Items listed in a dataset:
((

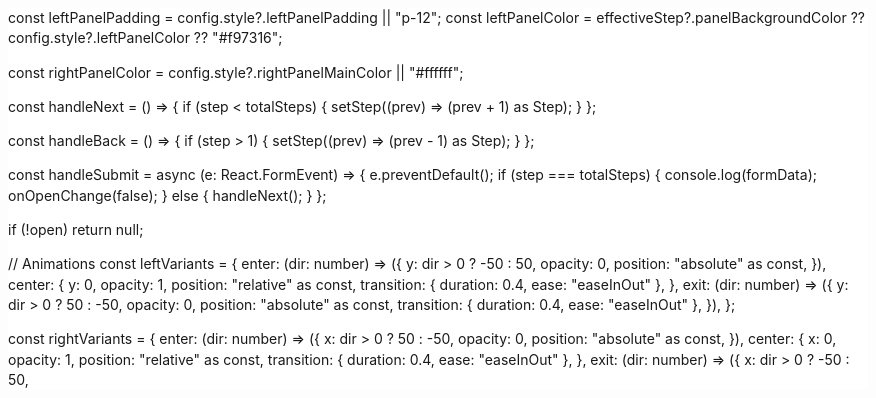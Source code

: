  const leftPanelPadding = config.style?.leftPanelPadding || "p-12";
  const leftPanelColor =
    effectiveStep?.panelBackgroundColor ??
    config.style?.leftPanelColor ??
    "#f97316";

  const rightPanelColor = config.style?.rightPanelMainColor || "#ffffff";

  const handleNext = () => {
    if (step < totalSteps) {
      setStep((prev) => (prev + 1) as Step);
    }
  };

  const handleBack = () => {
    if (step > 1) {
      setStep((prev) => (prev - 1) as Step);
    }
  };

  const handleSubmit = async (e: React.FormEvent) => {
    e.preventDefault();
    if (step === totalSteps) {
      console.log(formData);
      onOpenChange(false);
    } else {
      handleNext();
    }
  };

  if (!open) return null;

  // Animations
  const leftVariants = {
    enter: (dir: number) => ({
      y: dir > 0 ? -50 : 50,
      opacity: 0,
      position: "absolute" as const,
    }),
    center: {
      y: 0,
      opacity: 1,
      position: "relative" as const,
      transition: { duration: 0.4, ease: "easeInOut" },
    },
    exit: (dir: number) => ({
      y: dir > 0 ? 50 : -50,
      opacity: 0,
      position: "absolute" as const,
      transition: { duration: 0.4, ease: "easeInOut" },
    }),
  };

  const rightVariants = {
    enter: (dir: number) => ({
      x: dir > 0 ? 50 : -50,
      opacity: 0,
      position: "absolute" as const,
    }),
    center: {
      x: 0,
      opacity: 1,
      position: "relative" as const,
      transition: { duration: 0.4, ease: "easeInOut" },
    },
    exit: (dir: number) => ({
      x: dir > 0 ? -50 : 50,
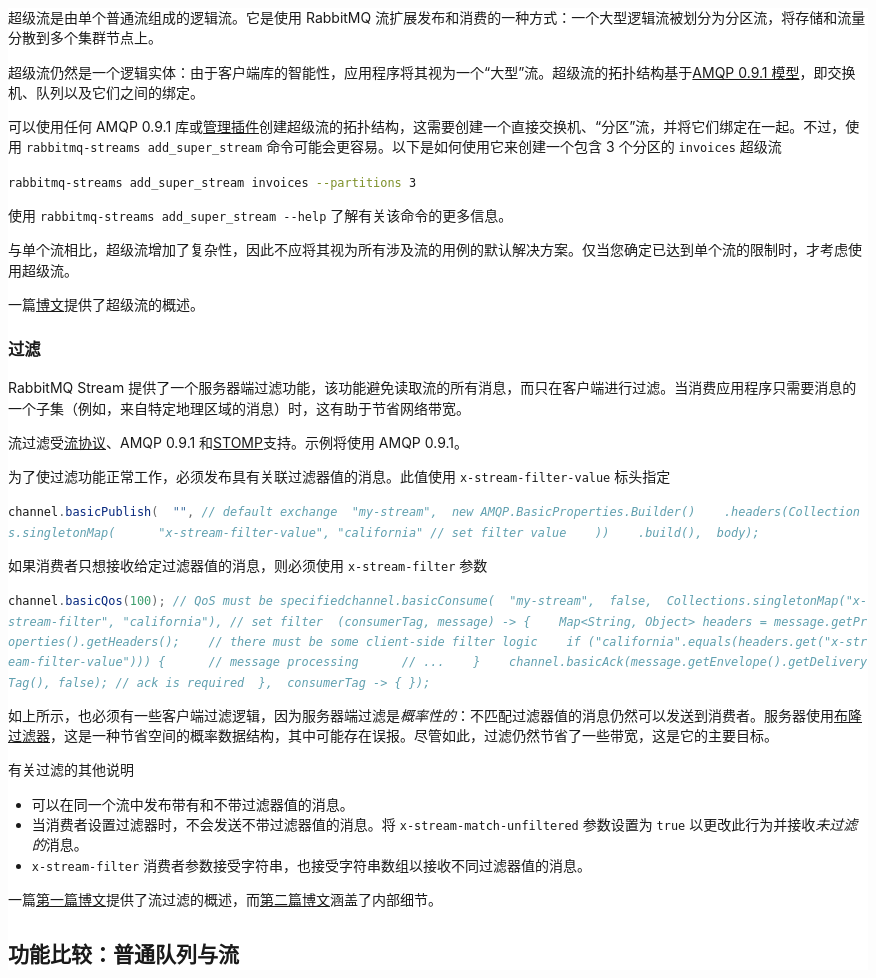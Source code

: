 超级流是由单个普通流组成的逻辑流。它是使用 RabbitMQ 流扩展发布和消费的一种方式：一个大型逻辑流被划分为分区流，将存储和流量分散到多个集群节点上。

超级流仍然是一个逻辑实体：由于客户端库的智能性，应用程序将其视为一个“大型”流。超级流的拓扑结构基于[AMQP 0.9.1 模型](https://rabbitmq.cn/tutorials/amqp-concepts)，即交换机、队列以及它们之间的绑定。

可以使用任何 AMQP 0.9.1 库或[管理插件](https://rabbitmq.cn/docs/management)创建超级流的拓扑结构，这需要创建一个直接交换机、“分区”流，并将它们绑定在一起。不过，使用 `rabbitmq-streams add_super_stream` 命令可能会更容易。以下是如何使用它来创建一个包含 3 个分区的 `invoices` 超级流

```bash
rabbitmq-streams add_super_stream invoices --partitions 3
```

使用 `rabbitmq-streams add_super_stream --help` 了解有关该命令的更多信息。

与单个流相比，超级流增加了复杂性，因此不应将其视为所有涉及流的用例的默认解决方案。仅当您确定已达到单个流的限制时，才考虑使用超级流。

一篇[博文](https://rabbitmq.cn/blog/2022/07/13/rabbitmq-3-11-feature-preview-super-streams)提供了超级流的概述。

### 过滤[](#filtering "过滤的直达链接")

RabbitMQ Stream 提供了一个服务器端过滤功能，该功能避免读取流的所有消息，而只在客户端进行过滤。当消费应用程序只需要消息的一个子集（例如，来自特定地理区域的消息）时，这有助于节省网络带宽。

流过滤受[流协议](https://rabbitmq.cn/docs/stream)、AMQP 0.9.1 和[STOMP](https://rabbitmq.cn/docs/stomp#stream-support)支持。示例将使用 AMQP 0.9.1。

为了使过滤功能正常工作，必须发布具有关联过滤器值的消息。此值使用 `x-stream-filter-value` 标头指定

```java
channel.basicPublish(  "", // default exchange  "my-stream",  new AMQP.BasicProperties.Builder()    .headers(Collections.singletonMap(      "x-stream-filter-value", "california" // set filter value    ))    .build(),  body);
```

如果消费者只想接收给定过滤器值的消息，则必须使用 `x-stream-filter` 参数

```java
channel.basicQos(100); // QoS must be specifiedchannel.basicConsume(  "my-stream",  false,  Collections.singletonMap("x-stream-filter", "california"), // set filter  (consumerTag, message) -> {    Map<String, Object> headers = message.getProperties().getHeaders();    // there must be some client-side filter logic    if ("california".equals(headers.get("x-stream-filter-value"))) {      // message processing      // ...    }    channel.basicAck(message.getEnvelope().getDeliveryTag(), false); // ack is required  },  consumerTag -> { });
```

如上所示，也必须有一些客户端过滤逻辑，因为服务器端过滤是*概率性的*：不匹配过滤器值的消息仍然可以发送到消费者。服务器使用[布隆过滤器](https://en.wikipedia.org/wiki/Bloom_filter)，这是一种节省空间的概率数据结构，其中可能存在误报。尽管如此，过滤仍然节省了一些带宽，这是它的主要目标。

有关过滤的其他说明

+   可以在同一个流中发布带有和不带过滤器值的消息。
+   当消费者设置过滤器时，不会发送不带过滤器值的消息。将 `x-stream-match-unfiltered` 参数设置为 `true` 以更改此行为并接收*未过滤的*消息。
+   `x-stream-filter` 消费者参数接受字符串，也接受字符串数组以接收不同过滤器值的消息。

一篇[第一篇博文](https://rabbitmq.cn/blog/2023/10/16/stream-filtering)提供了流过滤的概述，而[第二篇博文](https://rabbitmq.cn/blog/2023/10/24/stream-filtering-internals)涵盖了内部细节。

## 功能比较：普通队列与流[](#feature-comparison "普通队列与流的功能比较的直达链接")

))
((

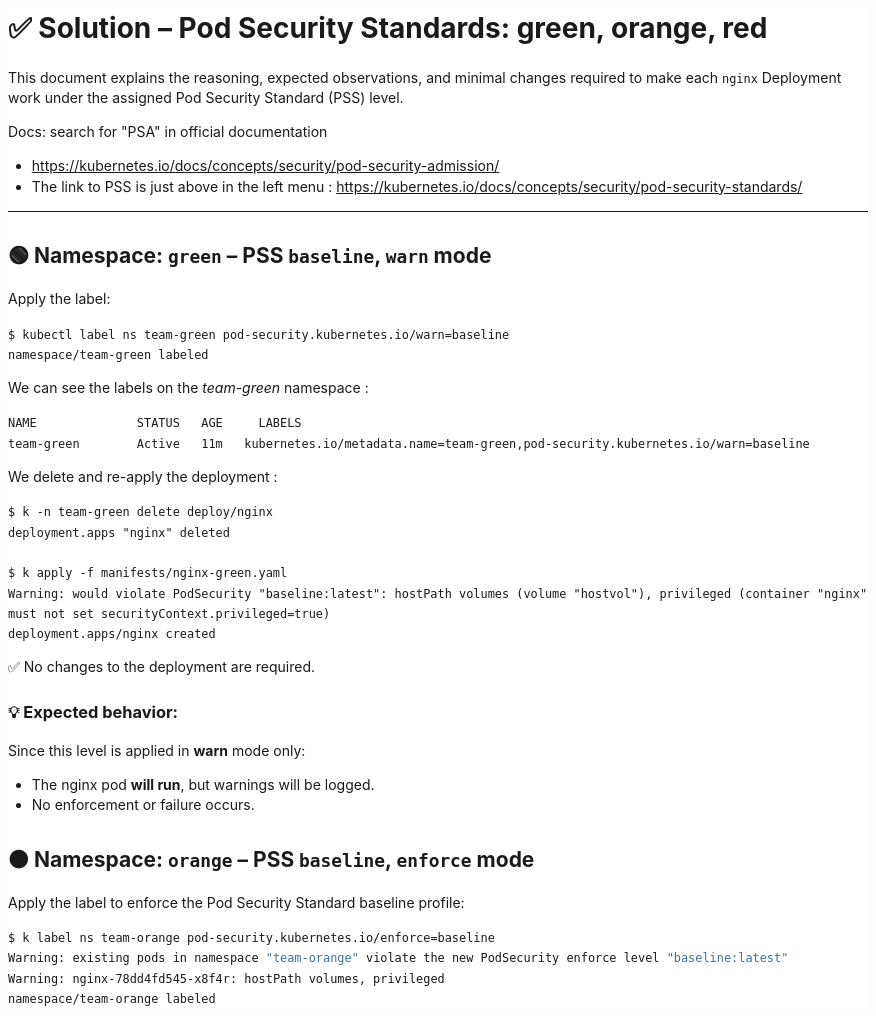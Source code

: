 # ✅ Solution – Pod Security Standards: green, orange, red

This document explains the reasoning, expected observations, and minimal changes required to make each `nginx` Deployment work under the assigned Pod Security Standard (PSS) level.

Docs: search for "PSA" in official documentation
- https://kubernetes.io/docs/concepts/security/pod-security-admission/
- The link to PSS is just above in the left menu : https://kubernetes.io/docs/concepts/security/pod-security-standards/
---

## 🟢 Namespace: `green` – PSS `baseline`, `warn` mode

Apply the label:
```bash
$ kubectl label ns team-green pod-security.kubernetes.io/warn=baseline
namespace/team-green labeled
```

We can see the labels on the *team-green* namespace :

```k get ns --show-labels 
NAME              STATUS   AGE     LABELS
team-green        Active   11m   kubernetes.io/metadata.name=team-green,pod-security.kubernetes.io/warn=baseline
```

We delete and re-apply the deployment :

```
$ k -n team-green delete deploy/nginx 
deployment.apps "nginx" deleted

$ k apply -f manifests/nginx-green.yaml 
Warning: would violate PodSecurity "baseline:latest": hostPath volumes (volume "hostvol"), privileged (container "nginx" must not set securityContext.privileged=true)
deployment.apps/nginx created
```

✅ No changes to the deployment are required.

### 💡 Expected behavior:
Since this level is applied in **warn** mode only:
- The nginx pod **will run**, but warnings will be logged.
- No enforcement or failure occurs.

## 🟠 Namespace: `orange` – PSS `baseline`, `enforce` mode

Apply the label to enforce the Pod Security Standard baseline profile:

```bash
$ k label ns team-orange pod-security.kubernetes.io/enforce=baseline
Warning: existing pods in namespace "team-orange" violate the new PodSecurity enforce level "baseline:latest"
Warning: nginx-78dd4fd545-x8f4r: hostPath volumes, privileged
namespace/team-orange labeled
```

))
((

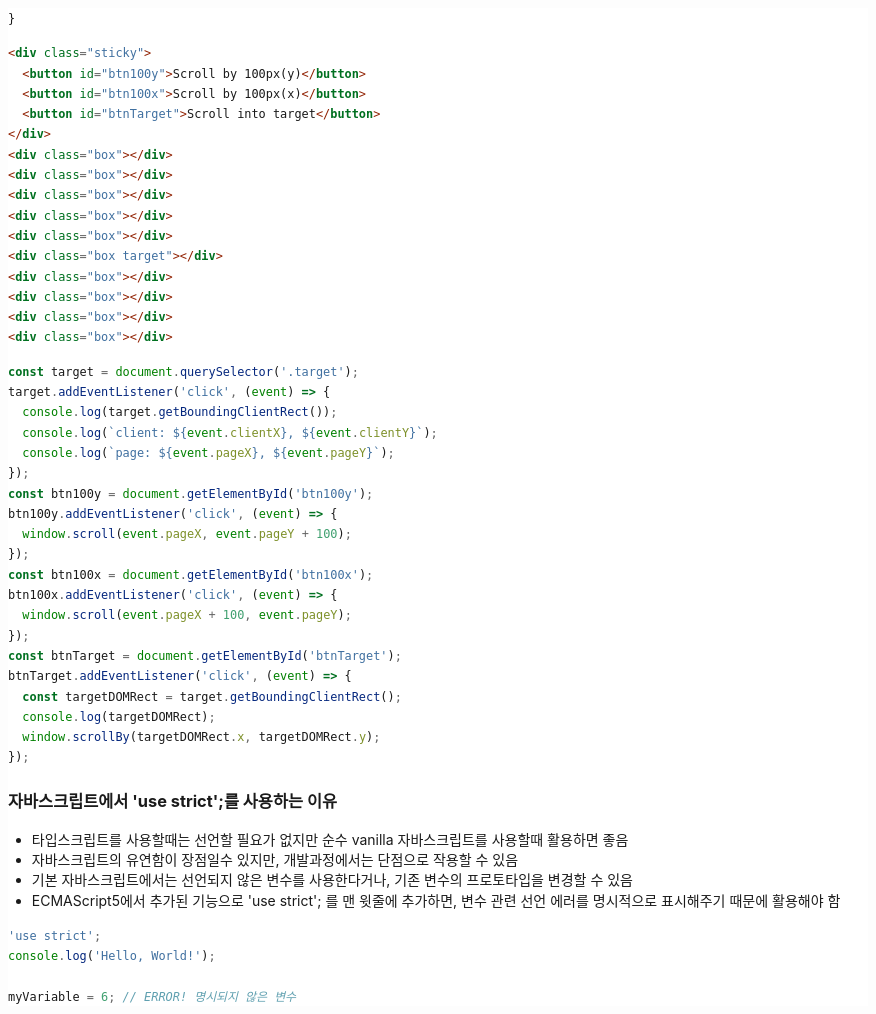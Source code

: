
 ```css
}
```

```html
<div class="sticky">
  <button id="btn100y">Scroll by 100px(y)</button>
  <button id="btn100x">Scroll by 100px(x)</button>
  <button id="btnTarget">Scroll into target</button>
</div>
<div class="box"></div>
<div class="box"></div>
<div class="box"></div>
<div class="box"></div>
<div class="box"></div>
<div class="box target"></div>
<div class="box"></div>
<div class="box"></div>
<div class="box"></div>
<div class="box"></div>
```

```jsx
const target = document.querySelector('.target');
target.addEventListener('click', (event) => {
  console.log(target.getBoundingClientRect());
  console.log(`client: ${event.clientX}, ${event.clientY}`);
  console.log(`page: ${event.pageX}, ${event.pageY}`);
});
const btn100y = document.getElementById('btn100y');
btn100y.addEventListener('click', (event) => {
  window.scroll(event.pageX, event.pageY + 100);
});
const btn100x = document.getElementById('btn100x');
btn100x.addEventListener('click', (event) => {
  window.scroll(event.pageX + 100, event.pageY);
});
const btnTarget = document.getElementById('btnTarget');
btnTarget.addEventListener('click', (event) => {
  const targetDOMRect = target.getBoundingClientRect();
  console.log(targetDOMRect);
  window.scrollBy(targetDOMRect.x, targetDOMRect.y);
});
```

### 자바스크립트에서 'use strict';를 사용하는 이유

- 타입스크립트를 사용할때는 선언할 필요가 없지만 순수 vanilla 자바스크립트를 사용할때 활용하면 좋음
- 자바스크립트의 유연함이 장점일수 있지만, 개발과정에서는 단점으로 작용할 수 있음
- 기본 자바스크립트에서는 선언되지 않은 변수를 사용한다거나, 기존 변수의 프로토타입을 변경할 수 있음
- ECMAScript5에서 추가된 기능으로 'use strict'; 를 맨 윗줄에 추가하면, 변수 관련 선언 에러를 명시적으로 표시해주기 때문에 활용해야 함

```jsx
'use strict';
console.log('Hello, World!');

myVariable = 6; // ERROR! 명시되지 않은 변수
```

))

PROBLEM REQUIREMENTS =
Working from the entries above, filter out every line that lacks "getElementById" and copy what remains.

EXERCISE SOLUTION =
const btn100y = document.getElementById('btn100y');
const btn100x = document.getElementById('btn100x');
const btnTarget = document.getElementById('btnTarget');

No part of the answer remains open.